+++ RECORDS SHOWN

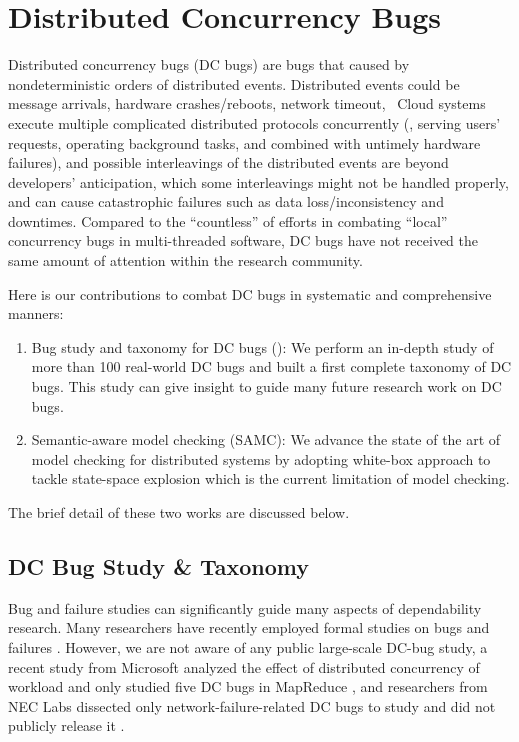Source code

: \section{Distributed Concurrency Bugs}

Distributed concurrency bugs (DC bugs) are bugs that caused by nondeterministic
orders of distributed events. Distributed events could be message arrivals,
hardware crashes/reboots, network timeout, \etc\ Cloud systems execute multiple
complicated distributed protocols concurrently (\eg, serving users' requests,
operating background tasks, and combined with untimely hardware failures), and
possible interleavings of the distributed events are beyond developers'
anticipation, which some interleavings might not be handled properly, and can
cause catastrophic failures such as data loss/inconsistency and downtimes.
Compared to the ``countless'' of efforts in combating ``local'' concurrency bugs
in multi-threaded software, DC bugs have not received the same amount of
attention within the research community.

Here is our contributions to combat DC bugs in systematic and comprehensive manners:

\begin{enumerate}

\item Bug study and taxonomy for DC bugs (\taxdc): We perform an in-depth study
of more than 100 real-world DC bugs and built a first complete taxonomy of DC
bugs. This study can give insight to guide many future research work on DC
bugs.

\item Semantic-aware model checking (SAMC): We advance the state of the art of
model checking for distributed systems by adopting white-box approach to tackle
state-space explosion which is the current limitation of model checking.

\end{enumerate}

The brief detail of these two works are discussed below.

\subsection{DC Bug Study \& Taxonomy}

Bug and failure studies can significantly guide many aspects of dependability
research. Many researchers have recently employed formal studies on bugs and
failures \cite{Jin+12-PerformanceBugs, Li+13-ScopeBugStudy, Li+07-MemoryErrors,
Lu+08-ConcurrencyBugStudy, Sahoo+10-StudyBugsServerSoftware,
SridharanLiberty12-StudyDRAMFailures, Xiao+14-NonDetMR,
Yin+11-StudyConfErrors}.
%
However, we are not aware of any public large-scale DC-bug study, a recent study
from Microsoft analyzed the effect of distributed concurrency of workload and
only studied five DC bugs in MapReduce \cite{Xiao+14-NonDetMR}, and researchers
from NEC Labs dissected only network-failure-related DC bugs to study and did
not publicly release it \cite{Joshi+13-SetsudoTesting}.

++++++

TASK DETAILS >>
Print each line above exactly as it appears, excluding all images.

REPLY >>
Source code

: \section{Distributed Concurrency Bugs}

Distributed concurrency bugs (DC bugs) are bugs that caused by nondeterministic
orders of distributed events. Distributed events could be message arrivals,
hardware crashes/reboots, network timeout, \etc\ Cloud systems execute multiple
complicated distributed protocols concurrently (\eg, serving users' requests,
operating background tasks, and combined with untimely hardware failures), and
possible interleavings of the distributed events are beyond developers'
anticipation, which some interleavings might not be handled properly, and can
cause catastrophic failures such as data loss/inconsistency and downtimes.
Compared to the ``countless'' of efforts in combating ``local'' concurrency bugs
in multi-threaded software, DC bugs have not received the same amount of
attention within the research community.

Here is our contributions to combat DC bugs in systematic and comprehensive manners:

\begin{enumerate}

\item Bug study and taxonomy for DC bugs (\taxdc): We perform an in-depth study
of more than 100 real-world DC bugs and built a first complete taxonomy of DC
bugs. This study can give insight to guide many future research work on DC
bugs.

\item Semantic-aware model checking (SAMC): We advance the state of the art of
model checking for distributed systems by adopting white-box approach to tackle
state-space explosion which is the current limitation of model checking.

\end{enumerate}

The brief detail of these two works are discussed below.

\subsection{DC Bug Study \& Taxonomy}

Bug and failure studies can significantly guide many aspects of dependability
research. Many researchers have recently employed formal studies on bugs and
failures \cite{Jin+12-PerformanceBugs, Li+13-ScopeBugStudy, Li+07-MemoryErrors,
Lu+08-ConcurrencyBugStudy, Sahoo+10-StudyBugsServerSoftware,
SridharanLiberty12-StudyDRAMFailures, Xiao+14-NonDetMR,
Yin+11-StudyConfErrors}.
%
However, we are not aware of any public large-scale DC-bug study, a recent study
from Microsoft analyzed the effect of distributed concurrency of workload and
only studied five DC bugs in MapReduce \cite{Xiao+14-NonDetMR}, and researchers
from NEC Labs dissected only network-failure-related DC bugs to study and did
not publicly release it \cite{Joshi+13-SetsudoTesting}.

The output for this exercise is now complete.